EXERCISE AIM
Beginning with the line where "E adicione uma" appears, please restate each line of the records below word for word until the last one, inclusive, and nothing else.

DATASET EXTRACT
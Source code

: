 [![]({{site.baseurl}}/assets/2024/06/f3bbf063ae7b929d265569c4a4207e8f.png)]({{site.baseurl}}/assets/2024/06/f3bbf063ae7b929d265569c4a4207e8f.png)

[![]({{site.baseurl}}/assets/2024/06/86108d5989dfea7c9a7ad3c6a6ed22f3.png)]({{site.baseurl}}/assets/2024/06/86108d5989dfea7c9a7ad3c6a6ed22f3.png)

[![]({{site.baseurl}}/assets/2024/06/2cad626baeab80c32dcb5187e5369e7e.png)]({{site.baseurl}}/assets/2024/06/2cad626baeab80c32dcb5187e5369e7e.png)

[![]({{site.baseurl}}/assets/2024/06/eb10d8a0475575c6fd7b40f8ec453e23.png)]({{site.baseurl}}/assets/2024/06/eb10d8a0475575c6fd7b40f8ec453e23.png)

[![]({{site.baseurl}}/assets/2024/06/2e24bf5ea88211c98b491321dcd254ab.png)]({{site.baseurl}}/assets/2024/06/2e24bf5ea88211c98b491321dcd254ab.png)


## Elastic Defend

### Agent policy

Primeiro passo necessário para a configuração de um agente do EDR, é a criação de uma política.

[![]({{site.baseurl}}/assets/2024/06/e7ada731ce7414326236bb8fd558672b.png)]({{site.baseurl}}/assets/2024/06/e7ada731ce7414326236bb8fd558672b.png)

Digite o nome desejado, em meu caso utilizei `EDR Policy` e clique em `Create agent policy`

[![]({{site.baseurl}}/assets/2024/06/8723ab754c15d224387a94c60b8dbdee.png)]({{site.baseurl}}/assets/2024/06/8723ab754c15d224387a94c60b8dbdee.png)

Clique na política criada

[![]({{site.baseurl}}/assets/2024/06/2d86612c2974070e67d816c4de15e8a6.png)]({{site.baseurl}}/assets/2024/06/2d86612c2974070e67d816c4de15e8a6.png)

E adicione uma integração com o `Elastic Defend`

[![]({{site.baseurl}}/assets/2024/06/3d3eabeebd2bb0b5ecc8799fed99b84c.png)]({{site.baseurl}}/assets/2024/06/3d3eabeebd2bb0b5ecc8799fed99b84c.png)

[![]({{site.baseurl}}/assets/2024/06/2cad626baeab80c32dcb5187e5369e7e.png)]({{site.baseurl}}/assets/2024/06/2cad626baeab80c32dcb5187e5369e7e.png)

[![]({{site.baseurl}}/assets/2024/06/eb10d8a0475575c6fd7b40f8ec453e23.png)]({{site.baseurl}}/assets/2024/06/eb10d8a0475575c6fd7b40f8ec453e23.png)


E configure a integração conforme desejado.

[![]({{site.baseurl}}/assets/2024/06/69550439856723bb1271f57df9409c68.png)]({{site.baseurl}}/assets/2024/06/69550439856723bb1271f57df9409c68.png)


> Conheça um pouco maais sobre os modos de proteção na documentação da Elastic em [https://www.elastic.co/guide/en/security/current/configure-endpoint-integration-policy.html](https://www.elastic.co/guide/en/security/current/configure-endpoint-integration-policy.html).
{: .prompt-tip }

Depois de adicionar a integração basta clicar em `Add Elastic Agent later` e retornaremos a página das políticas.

YOUR SOLUTION
E adicione uma integração com o `Elastic Defend`

[![]({{site.baseurl}}/assets/2024/06/3d3eabeebd2bb0b5ecc8799fed99b84c.png)]({{site.baseurl}}/assets/2024/06/3d3eabeebd2bb0b5ecc8799fed99b84c.png)

[![]({{site.baseurl}}/assets/2024/06/2cad626baeab80c32dcb5187e5369e7e.png)]({{site.baseurl}}/assets/2024/06/2cad626baeab80c32dcb5187e5369e7e.png)

[![]({{site.baseurl}}/assets/2024/06/eb10d8a0475575c6fd7b40f8ec453e23.png)]({{site.baseurl}}/assets/2024/06/eb10d8a0475575c6fd7b40f8ec453e23.png)


E configure a integração conforme desejado.

[![]({{site.baseurl}}/assets/2024/06/69550439856723bb1271f57df9409c68.png)]({{site.baseurl}}/assets/2024/06/69550439856723bb1271f57df9409c68.png)


> Conheça um pouco maais sobre os modos de proteção na documentação da Elastic em [https://www.elastic.co/guide/en/security/current/configure-endpoint-integration-policy.html](https://www.elastic.co/guide/en/security/current/configure-endpoint-integration-policy.html).
{: .prompt-tip }

Depois de adicionar a integração basta clicar em `Add Elastic Agent later` e retornaremos a página das políticas.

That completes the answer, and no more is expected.